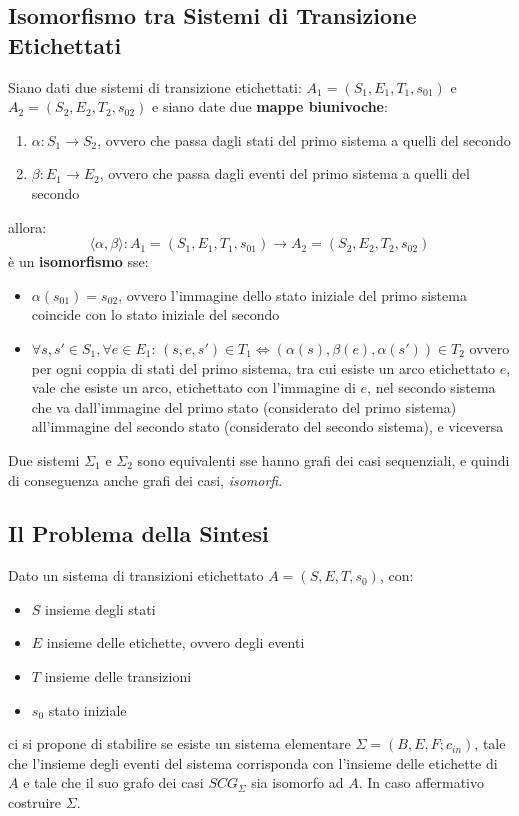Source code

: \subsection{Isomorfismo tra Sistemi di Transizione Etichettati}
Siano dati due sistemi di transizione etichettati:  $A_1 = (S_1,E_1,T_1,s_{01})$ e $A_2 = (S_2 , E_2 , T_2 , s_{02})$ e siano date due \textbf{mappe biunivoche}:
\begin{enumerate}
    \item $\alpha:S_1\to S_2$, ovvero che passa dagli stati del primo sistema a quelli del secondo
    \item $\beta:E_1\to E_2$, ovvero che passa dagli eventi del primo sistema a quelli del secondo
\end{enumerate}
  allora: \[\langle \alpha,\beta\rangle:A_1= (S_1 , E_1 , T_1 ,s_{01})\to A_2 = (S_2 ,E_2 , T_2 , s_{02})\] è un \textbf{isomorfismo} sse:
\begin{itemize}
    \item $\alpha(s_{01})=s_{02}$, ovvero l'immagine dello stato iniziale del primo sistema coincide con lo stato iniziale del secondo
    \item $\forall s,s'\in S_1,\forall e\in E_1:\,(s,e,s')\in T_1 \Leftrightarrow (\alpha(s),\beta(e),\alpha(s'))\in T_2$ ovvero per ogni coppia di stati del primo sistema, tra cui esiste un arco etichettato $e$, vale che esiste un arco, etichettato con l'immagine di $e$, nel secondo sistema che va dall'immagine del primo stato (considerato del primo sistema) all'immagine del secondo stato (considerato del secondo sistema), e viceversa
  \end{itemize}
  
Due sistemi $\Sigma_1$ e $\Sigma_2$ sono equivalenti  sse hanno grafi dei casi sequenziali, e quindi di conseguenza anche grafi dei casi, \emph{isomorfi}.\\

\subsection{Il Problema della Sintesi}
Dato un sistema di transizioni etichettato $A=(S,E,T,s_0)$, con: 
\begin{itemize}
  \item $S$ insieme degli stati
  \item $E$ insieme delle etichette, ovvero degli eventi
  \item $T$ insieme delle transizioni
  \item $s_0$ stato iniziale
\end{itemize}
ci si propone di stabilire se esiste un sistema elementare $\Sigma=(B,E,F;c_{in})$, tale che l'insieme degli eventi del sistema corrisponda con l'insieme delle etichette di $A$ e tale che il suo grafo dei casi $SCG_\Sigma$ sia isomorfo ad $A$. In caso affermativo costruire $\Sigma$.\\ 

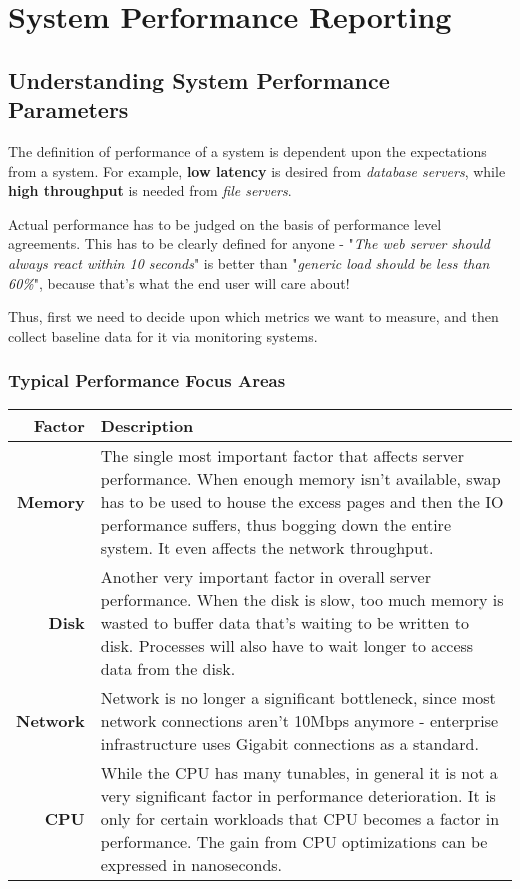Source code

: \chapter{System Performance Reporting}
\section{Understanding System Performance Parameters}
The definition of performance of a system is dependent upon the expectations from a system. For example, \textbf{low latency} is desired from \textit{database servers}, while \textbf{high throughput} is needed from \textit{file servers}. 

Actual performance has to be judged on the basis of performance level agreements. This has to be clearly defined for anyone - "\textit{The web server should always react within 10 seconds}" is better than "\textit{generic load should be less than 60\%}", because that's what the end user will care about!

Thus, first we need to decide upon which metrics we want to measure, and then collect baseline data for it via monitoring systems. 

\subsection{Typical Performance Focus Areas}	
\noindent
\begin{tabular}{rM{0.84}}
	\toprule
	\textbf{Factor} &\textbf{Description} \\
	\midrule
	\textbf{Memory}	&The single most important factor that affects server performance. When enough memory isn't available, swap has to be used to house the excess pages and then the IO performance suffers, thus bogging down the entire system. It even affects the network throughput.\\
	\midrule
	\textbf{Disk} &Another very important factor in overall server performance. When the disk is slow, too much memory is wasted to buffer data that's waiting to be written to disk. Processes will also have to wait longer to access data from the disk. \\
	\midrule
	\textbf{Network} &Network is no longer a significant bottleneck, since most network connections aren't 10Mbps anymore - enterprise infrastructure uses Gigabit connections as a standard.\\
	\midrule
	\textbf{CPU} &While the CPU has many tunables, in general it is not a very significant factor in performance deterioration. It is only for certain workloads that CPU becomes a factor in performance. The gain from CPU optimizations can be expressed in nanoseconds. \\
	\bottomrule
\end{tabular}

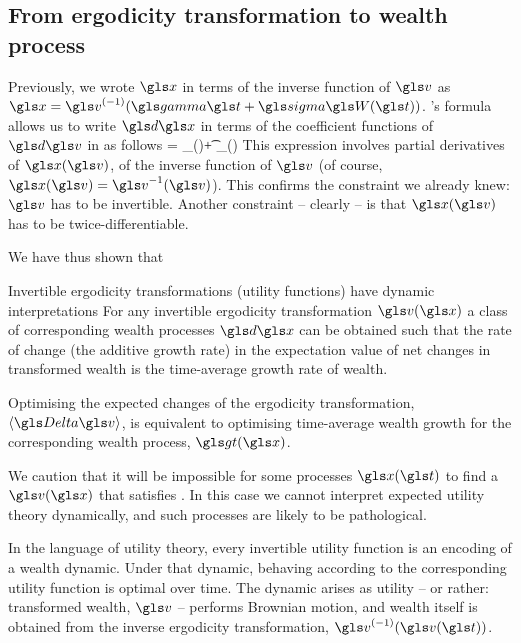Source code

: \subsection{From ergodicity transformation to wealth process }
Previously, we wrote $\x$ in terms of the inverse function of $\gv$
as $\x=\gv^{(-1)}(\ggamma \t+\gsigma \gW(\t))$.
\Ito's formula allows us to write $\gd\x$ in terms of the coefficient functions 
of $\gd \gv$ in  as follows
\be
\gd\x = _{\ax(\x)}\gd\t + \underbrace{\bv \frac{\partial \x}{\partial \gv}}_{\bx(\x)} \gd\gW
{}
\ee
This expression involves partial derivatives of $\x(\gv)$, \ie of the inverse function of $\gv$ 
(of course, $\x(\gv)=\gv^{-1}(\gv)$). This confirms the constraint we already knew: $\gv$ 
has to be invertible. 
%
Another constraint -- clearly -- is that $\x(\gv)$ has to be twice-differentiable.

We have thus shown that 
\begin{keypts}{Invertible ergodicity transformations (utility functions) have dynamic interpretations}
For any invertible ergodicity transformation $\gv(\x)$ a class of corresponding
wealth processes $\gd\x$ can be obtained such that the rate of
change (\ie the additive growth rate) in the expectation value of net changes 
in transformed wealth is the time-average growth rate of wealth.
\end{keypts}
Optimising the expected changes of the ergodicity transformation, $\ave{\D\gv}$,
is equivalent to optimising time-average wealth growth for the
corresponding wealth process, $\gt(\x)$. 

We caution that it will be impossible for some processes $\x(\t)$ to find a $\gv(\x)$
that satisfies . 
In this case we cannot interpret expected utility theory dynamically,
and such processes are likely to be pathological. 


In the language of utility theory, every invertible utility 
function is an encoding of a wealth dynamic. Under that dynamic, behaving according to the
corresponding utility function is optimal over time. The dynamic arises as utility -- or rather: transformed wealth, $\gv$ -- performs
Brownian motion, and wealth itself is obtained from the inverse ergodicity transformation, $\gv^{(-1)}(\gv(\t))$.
********
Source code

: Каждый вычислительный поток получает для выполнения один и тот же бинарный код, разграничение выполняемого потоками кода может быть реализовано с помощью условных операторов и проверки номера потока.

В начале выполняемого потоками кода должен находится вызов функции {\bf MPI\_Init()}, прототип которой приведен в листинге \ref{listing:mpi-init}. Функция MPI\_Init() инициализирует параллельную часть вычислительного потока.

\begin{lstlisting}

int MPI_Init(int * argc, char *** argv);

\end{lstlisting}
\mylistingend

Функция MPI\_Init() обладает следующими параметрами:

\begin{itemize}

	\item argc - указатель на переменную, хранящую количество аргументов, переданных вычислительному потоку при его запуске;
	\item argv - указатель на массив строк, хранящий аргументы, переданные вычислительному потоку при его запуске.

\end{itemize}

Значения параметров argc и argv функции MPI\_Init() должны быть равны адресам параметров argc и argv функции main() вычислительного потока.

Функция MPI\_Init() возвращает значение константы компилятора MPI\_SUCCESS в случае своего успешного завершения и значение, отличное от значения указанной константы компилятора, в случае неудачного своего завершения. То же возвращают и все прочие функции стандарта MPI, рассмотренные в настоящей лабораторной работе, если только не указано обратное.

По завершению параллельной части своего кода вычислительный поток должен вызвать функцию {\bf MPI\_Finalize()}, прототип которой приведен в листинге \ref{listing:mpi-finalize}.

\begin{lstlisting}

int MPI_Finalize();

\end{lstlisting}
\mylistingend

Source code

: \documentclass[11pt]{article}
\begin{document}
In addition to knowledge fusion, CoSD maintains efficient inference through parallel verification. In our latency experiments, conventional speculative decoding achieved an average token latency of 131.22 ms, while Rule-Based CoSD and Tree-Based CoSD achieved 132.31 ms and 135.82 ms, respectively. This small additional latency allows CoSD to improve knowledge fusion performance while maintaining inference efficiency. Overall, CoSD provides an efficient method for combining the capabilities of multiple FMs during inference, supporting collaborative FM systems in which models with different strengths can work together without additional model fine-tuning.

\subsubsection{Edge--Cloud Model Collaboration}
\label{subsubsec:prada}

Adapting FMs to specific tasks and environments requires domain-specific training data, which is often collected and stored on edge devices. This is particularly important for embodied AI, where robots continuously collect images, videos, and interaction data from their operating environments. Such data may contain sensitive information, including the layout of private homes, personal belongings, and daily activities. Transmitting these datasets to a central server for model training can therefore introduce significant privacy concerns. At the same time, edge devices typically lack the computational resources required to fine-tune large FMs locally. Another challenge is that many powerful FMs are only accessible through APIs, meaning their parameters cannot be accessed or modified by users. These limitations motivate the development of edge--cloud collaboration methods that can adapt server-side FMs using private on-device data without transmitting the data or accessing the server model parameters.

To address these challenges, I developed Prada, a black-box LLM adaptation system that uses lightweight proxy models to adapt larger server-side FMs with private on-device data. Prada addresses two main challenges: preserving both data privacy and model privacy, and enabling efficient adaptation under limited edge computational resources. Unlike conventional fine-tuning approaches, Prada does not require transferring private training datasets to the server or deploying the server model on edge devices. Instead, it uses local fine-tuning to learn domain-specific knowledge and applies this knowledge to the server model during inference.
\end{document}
********
• The problem: From the records above, pull out each line that has "terms".

• Finished task:
Previously, we wrote $\x$ in terms of the inverse function of $\gv$
\Ito's formula allows us to write $\gd\x$ in terms of the coefficient functions 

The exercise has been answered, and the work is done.